UPDATE 2-Honeybee homicide case against Syngenta pesticide unproven

* British study says earlier research flawed

* Previous research led to French ban on pesticide

* Pesticide maker Syngenta says new study backs its argument

* Environmentalists say doubts remain about impact on bees

(Adds comment from Syngenta and Friends of the Earth)

LONDON, Sept 21 (Reuters) - British scientists have shot

down a study on declining honeybee populations that triggered a

French ban on a pesticide made by Swiss agrochemicals group

Syngenta.

France's farm minister Stephane Le Foll withdrew Syngenta's

marketing permit for the pesticide Cruiser OSR in

June, citing evidence of a threat to the country's bees.

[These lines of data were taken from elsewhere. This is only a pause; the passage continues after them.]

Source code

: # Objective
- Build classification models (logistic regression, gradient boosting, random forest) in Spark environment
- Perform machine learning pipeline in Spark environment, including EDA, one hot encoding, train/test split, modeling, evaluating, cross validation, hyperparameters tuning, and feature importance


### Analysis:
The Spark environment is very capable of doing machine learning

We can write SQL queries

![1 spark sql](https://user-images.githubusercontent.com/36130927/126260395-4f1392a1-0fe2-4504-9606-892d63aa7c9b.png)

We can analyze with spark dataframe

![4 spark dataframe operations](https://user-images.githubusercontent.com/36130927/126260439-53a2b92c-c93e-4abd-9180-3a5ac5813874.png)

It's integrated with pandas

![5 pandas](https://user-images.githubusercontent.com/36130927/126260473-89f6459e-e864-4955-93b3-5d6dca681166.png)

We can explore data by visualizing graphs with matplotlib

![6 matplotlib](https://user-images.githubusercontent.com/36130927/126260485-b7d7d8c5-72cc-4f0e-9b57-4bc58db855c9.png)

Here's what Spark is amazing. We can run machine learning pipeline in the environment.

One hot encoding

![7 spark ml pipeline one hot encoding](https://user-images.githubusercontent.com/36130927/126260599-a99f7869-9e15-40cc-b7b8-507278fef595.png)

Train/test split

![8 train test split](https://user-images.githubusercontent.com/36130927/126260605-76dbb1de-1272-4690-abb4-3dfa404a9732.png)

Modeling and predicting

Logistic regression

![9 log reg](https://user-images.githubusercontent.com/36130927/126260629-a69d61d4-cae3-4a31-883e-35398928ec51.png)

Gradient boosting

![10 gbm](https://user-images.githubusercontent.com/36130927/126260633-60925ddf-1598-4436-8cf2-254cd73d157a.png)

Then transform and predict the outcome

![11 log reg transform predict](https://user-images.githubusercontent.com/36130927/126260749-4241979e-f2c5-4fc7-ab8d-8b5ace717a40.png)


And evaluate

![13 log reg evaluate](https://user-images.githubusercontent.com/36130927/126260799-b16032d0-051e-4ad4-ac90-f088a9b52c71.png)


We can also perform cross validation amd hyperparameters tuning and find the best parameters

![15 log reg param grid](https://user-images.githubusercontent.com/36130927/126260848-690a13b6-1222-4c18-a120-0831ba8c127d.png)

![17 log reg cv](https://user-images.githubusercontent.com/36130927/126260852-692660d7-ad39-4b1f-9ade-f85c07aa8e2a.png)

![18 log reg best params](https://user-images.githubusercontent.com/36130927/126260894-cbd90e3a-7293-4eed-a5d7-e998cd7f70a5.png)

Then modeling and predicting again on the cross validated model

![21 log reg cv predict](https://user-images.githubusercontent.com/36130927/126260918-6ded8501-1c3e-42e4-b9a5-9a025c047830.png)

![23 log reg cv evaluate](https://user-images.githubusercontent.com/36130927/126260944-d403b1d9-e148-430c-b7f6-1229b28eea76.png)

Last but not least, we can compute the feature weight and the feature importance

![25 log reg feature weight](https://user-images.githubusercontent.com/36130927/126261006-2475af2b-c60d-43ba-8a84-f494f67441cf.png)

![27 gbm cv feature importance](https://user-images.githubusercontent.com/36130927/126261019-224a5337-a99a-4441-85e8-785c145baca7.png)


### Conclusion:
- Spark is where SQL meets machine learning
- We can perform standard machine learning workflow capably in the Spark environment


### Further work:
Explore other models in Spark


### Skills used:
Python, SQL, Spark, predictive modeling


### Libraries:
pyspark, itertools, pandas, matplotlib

But a study by Britain's Food and Environment Research

Agency with the University of Exeter says the results of the

original research were flawed.

The study, published in the journal Science, does not deny

that pesticides could be harmful to individual bees but argues

there is no evidence they cause the collapse of whole colonies.

"We do not yet have definitive evidence of the impact of

these insecticides on honeybees and we should not be making any

decisions on changes to policy on their use," said James

Cresswell, the ecotoxicologist who led the latest study.

The previous research, led by French scientist Mikaël Henry

and published in Science in April, showed the death rate of bees

increased when they drank nectar laced with the neonicotinoid

pesticide, thiamethoxam, the active ingredient in Cruiser OSR.

Neonicotinoids are among the most widely-used agricultural

insecticides.

Henry's work calculated this would cause a bee colony to

collapse completely but Cresswell said the French study seemed

to have used an inappropriately low birth rate, underestimating

the rate at which colonies can recover from the loss of bees.

"They modelled a colony that isn't increasing in size and

what we know is that in springtime when oilseed rape is

blossoming they increase rapidly," Cresswell told Reuters.

The French study has been cited by scientists,

environmentalists and policy-makers as evidence of the impact of

these pesticides on bees, which are declining around the world.

"We know that neonicotinoids affect honeybees, but there is

no evidence that they could cause colony collapse," said

Cresswell. "When we repeated the previous calculation with a

realistic birth rate, the risk of colony collapse under

pesticide exposure disappeared."

DOSAGE DOUBTS

Cresswell said Henry's research also used a dosage of

pesticide equivalent to a whole day's intake by the bees, akin

to testing the effect of coffee on people by making them drink

eight cups in one go, rather than spread out over the day.

Henry said he was "perfectly comfortable" with the new

findings, adding in an emailed response to Reuters: "The model

we used predicts a major deviation from the expected colony

dynamics, rather than a collapse per se."

The April paper in Science said exposure to thiamethoxam

"causes high mortality due to homing failure at levels that

could put a colony at risk of collapse".

Syngenta lost a court bid in July to overturn the French ban

on Cruiser OSR, which meant the pesticide was not used for

rapeseed sowing in August and September.

"It's important for us that what we had argued is now

supported by a scientific study," Syngenta France spokesman

Laurent Peron told Reuters. "We are going to use the findings of

this study but it's too early to say in what way."

The French farm ministry declined to comment.

Environmental campaign group Friends of the Earth argued

that sales of the pesticide should be halted while any doubt

about their impact on bees remained.

"Neonicotinoid pesticides cannot be given a clean bill of

health until they have been properly tested for their effect on

all bees, not just honeybees," said campaigner Paul de Zylva.

Cresswell said: "I am definitely not saying that pesticides

are harmless to honeybees, but I think everyone wants to make

decisions based on sound evidence, and our research shows that

the effects of thiamethoxam are not as severe as first thought."